TRY IT |
The lines to be copied are those below that contain "when".

[LISTED RECORDS — start]

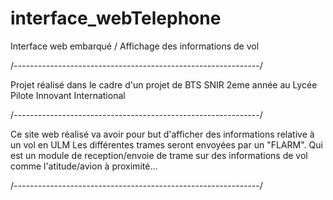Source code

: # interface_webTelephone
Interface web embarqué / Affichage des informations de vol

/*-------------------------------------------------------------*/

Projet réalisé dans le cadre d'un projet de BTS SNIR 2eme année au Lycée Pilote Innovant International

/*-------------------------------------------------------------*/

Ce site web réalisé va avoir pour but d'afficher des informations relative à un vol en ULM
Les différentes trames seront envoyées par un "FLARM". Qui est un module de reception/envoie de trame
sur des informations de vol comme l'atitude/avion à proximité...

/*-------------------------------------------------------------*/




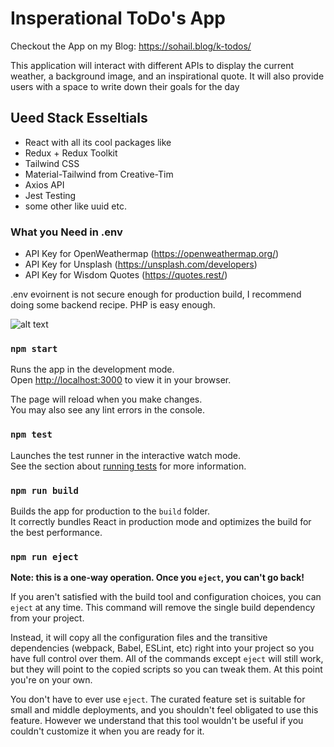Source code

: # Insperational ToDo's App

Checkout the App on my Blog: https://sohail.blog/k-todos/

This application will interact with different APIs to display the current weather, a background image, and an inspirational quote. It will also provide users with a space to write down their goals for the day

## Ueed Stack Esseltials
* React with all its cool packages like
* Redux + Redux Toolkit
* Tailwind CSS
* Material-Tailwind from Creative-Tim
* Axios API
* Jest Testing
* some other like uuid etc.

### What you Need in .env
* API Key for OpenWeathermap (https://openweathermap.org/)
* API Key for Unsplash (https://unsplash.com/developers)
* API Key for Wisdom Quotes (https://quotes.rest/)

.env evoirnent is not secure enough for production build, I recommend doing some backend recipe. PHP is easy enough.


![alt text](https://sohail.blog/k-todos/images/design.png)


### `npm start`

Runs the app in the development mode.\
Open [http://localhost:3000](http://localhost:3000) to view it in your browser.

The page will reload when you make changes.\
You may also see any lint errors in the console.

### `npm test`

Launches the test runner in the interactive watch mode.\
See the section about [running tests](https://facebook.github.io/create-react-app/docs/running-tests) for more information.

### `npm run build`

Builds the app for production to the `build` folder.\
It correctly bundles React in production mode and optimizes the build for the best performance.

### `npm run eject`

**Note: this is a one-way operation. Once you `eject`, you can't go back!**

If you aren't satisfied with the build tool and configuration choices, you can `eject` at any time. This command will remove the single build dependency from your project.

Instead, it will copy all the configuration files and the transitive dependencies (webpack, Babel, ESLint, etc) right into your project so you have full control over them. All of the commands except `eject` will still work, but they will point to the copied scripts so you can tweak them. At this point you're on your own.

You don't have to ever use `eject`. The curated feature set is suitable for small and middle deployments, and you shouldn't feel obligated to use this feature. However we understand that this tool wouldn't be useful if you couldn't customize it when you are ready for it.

[LISTED RECORDS — finish]
[LISTED RECORDS — start]

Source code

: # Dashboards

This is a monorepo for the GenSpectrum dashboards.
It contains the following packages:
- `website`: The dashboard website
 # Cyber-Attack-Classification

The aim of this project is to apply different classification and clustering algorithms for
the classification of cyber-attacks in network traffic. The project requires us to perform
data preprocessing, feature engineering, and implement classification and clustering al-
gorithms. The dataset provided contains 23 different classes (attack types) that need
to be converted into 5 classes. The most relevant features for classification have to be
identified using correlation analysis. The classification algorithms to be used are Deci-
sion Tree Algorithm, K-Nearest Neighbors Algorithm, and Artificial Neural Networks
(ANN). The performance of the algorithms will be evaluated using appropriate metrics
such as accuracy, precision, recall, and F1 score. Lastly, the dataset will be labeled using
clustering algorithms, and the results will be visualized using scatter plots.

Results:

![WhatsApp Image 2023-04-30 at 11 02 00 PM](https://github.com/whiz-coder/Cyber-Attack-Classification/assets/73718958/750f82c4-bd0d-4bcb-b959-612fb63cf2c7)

[LISTED RECORDS — finish]

TASK RESPONSE |
The page will reload when you make changes.\
You don't have to ever use `eject`. The curated feature set is suitable for small and middle deployments, and you shouldn't feel obligated to use this feature. However we understand that this tool wouldn't be useful if you couldn't customize it when you are ready for it.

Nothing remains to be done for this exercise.